India celebrated its 70th Independence Day on August 15 against the backdrop of widespread agitations by Dalits over the increased boldness of cow protection vigilante groups in Gujarat.

But these protests are not just about gaurakshaks, they are another instance of a community rallying against discrimination in society. As one of the most recognisable Dalit icons, BR Ambedkar was aware of this and stated multiple times in the Constituent Assembly Debates that unless this disenfranchisement could be curbed, such sentiments would threaten the stability of the document with which he is most associated – India’s Constitution.

Some people may assume that as the “father of the Constitution”, Ambedkar is its sole author, but the document on the basis of which India is governed was actually the product of the Constituent Assembly. The Assembly comprised leading figures from the Congress party and members of other communities who sat and discussed the provisions of the Constitution, and were assisted in this capacity by various committees.

Though he had other roles, as the head of the drafting committee, Ambedkar was in charge of making sure that decisions made by the Assembly and the various committees were translated into the final draft.

Despite the hegemony of the Congress, the Assembly was remarkably diverse – the party actively sought out non-members (like Ambedkar) and allowed its own members to vote freely. Any given issue elicited a host of conflicting stands and the members would hammer out their differences until they came as close as possible to a unanimous decision.

The idea of India


Reading the proceedings of the Assembly (of which the Debates are just a part) thus provides a more textural understanding to the Constitution and acts as a window to the kind of India its founding fathers wished to create.
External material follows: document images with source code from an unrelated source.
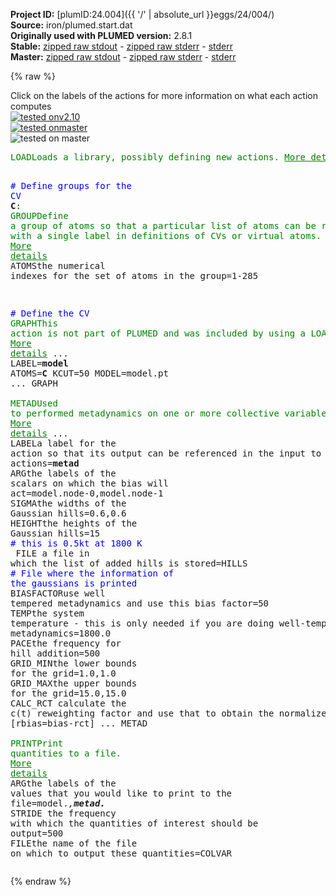 **Project ID:** [plumID:24.004]({{ '/' | absolute_url }}eggs/24/004/)  
**Source:** iron/plumed.start.dat  
**Originally used with PLUMED version:** 2.8.1  
**Stable:** [zipped raw stdout](plumed.start.dat.plumed.stdout.txt.zip) - [zipped raw stderr](plumed.start.dat.plumed.stderr.txt.zip) - [stderr](plumed.start.dat.plumed.stderr)  
**Master:** [zipped raw stdout](plumed.start.dat.plumed_master.stdout.txt.zip) - [zipped raw stderr](plumed.start.dat.plumed_master.stderr.txt.zip) - [stderr](plumed.start.dat.plumed_master.stderr)  

{% raw %}
<div class="plumedpreheader">
<div class="headerInfo" id="value_details_data/iron/plumed.start.dat"> Click on the labels of the actions for more information on what each action computes </div>
<div class="containerBadge">
<div class="headerBadge"><a href="plumed.start.dat.plumed.stderr"><img src="https://img.shields.io/badge/v2.10-failed-red.svg" alt="tested onv2.10" /></a></div>
<div class="headerBadge"><a href="plumed.start.dat.plumed_master.stderr"><img src="https://img.shields.io/badge/master-failed-red.svg" alt="tested onmaster" /></a></div>
<div class="headerBadge"><img src="https://img.shields.io/badge/with-LOAD-yellow.svg" alt="tested on master" /></div>
</div>
</div>
<pre class="plumedlisting">
<span class="plumedtooltip" style="color:green">LOAD<span class="right">Loads a library, possibly defining new actions. <a href="https://www.plumed.org/doc-master/user-doc/html/LOAD" style="color:green">More details</a><i></i></span></span> <span class="plumedtooltip">FILE<span class="right">file to be loaded<i></i></span></span>=Graph.cpp

<span style="color:blue" class="comment"># Define groups for the CV</span>
<span style="display:none;" id="data/iron/plumed.start.dat">The LOAD action with label <b></b> calculates something</span><b name="data/iron/plumed.start.datC" onclick='showPath("data/iron/plumed.start.dat","data/iron/plumed.start.datC","data/iron/plumed.start.datC","brown")'>C</b>: <span class="plumedtooltip" style="color:green">GROUP<span class="right">Define a group of atoms so that a particular list of atoms can be referenced with a single label in definitions of CVs or virtual atoms. <a href="https://www.plumed.org/doc-master/user-doc/html/GROUP" style="color:green">More details</a><i></i></span></span> <span class="plumedtooltip">ATOMS<span class="right">the numerical indexes for the set of atoms in the group<i></i></span></span>=1-285
 
<span style="color:blue" class="comment"># Define the CV</span>
<span style="display:none;" id="data/iron/plumed.start.datC">The GROUP action with label <b>C</b> calculates something</span><span class="plumedtooltip" style="color:green">GRAPH<span class="right">This action is not part of PLUMED and was included by using a LOAD command <a href="https://www.plumed.org/doc-master/user-doc/html/LOAD" style="color:green">More details</a><i></i></span></span> ...
 LABEL=<b name="data/iron/plumed.start.datmodel" onclick='showPath("data/iron/plumed.start.dat","data/iron/plumed.start.datmodel","data/iron/plumed.start.datmodel","brown")'>model</b>
 ATOMS=<b name="data/iron/plumed.start.datC">C</b>
 KCUT=50
 MODEL=model.pt
... GRAPH
<br/><span class="plumedtooltip" style="color:green">METAD<span class="right">Used to performed metadynamics on one or more collective variables. <a href="https://www.plumed.org/doc-master/user-doc/html/METAD" style="color:green">More details</a><i></i></span></span> ...
 <span class="plumedtooltip">LABEL<span class="right">a label for the action so that its output can be referenced in the input to other actions<i></i></span></span>=<b name="data/iron/plumed.start.datmetad" onclick='showPath("data/iron/plumed.start.dat","data/iron/plumed.start.datmetad","data/iron/plumed.start.datmetad","brown")'>metad</b>
 <span class="plumedtooltip">ARG<span class="right">the labels of the scalars on which the bias will act<i></i></span></span>=model.node-0,model.node-1
 <span class="plumedtooltip">SIGMA<span class="right">the widths of the Gaussian hills<i></i></span></span>=0.6,0.6 
 <span class="plumedtooltip">HEIGHT<span class="right">the heights of the Gaussian hills<i></i></span></span>=15 <span style="color:blue" class="comment"># this is 0.5kt at 1800 K </span>
 <span class="plumedtooltip">FILE<span class="right"> a file in which the list of added hills is stored<i></i></span></span>=HILLS   <span style="color:blue" class="comment"># File where the information of the gaussians is printed</span>
 <span class="plumedtooltip">BIASFACTOR<span class="right">use well tempered metadynamics and use this bias factor<i></i></span></span>=50
 <span class="plumedtooltip">TEMP<span class="right">the system temperature - this is only needed if you are doing well-tempered metadynamics<i></i></span></span>=1800.0 
 <span class="plumedtooltip">PACE<span class="right">the frequency for hill addition<i></i></span></span>=500
 <span class="plumedtooltip">GRID_MIN<span class="right">the lower bounds for the grid<i></i></span></span>=1.0,1.0 <span class="plumedtooltip">GRID_MAX<span class="right">the upper bounds for the grid<i></i></span></span>=15.0,15.0
 <span class="plumedtooltip">CALC_RCT<span class="right"> calculate the c(t) reweighting factor and use that to obtain the normalized bias [rbias=bias-rct]<i></i></span></span>
... METAD
<br/><span style="display:none;" id="data/iron/plumed.start.datmetad">The METAD action with label <b>metad</b> calculates the following quantities:<table  align="center" frame="void" width="95%" cellpadding="5%"><tr><td width="5%"><b> Quantity </b>  </td><td><b> Description </b> </td></tr><tr><td width="5%">metad.bias</td><td>the instantaneous value of the bias potential</td></tr><tr><td width="5%">metad.rbias</td><td>the instantaneous value of the bias normalized using the c(t) reweighting factor [rbias=bias-rct]</td></tr><tr><td width="5%">metad.rct</td><td>the reweighting factor c(t)</td></tr></table></span><span class="plumedtooltip" style="color:green">PRINT<span class="right">Print quantities to a file. <a href="https://www.plumed.org/doc-master/user-doc/html/PRINT" style="color:green">More details</a><i></i></span></span> <span class="plumedtooltip">ARG<span class="right">the labels of the values that you would like to print to the file<i></i></span></span>=model.*,<b name="data/iron/plumed.start.datmetad">metad.*</b> <span class="plumedtooltip">STRIDE<span class="right"> the frequency with which the quantities of interest should be output<i></i></span></span>=500 <span class="plumedtooltip">FILE<span class="right">the name of the file on which to output these quantities<i></i></span></span>=COLVAR 
</pre>
{% endraw %}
Ambedkar, unsurprisingly, is one of the prominent speakers in the Debates. One of his standout speeches was on the eve of the Constitution’s adoption. He spoke on the conditions that he felt would benecessary to ensure that the Constitution would last and that democracy in India would be achieved in reality.
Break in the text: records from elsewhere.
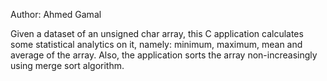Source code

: Author: Ahmed Gamal

Given a dataset of an unsigned char array, this C application calculates some
statistical analytics on it, namely: minimum, maximum, mean and average of 
the array. Also, the application sorts the array non-increasingly using 
merge sort algorithm.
Ambedkar felt that “democracy in India was only a top-dressing on an Indian soil which is essentially undemocratic” and pointed out that ensuring political democracy would be insufficient without creating social democracy.
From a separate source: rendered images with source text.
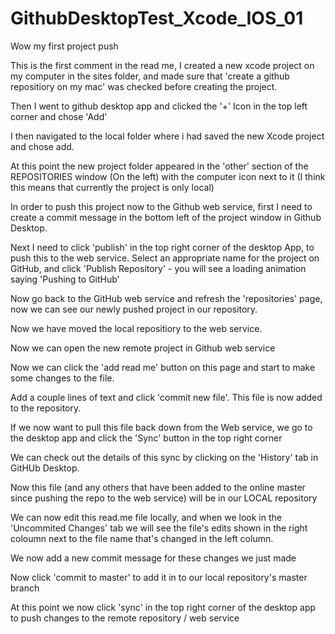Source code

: # GithubDesktopTest_Xcode_IOS_01

Wow my first project push

This is the first comment in the read me, I created a new xcode project on my computer in the sites folder, and made sure 
that 'create a github repositiory on my mac' was checked before creating the project. 

Then I went to github desktop app and clicked the '+' Icon in the top left corner and chose 'Add'

I then navigated to the local folder where i had saved the new Xcode project and chose add.

At this point the new project folder appeared in the 'other' section of the REPOSITORIES window (On the left) with the computer icon next to it (I think this means that currently the project is only local)

In order to push this project now to the Github web service, first I need to create a commit message in the bottom left of the project window in Github Desktop.

Next I need to click 'publish' in the top right corner of the desktop App, to push this to the web service.
Select an appropriate name for the project on GitHub, and click 'Publish Repository' -  you will see a loading animation saying 'Pushing to GitHub'

Now go back to the GitHub web service and refresh the 'repositories' page, now we can see our newly pushed project in our repository.

Now we have moved the local repositiory to the web service.

Now we can open the new remote project in Github web service

Now we can click the 'add read me' button on this page and start to make some changes to the file.

Add a couple lines of text and click 'commit new file'. This file is now added to the repository.

If we now want to pull this file back down from the Web service, we go to the desktop app and click the 'Sync' button in the top right corner

We can check out the details of this sync by clicking on the 'History' tab in GitHUb Desktop.

Now this file (and any others that have been added to the online master since pushing the repo to the web service) will be in our LOCAL repository

We can now edit this read.me file locally, and when we look in the 'Uncommited Changes' tab we will see the file's edits shown in the right coloumn next to the file name that's changed in the left column.

We now add a new commit message for these changes we just made

Now click 'commit to master' to add it in to our local repository's master branch

At this point we now click 'sync' in the top right corner of the desktop app to push changes to the remote repository / web service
Granting political equality through voting, without simultaneously ensuring social and economic equality would be creating an unsustainable set of contradictions, he felt. This is why he included Liberty, Equality and Fraternity in the preamble and viewed them as inseparable.

What is paramount


Ambedkar valued fraternity as the most integral part of nation-building and felt that without it, liberty and equality “will be no deeper than coats of paint”. He dubbed castes as “anti-national” as they created social divisions in social life. He must have spoken from personal experience when he said that the historical monopoly of political power reduced many to “beasts of burden” and “beasts of prey” in a manner that sapped their “significance of life”.

He surmised that these subjugated peoples were “tired of being governed” and were impatient for self-governance. He felt that the longer they were denied this urge for self-actualisation, the more likely they were to resort to a class struggle. And in his view, nothing threatened the health of the Constitution more than societal divisions.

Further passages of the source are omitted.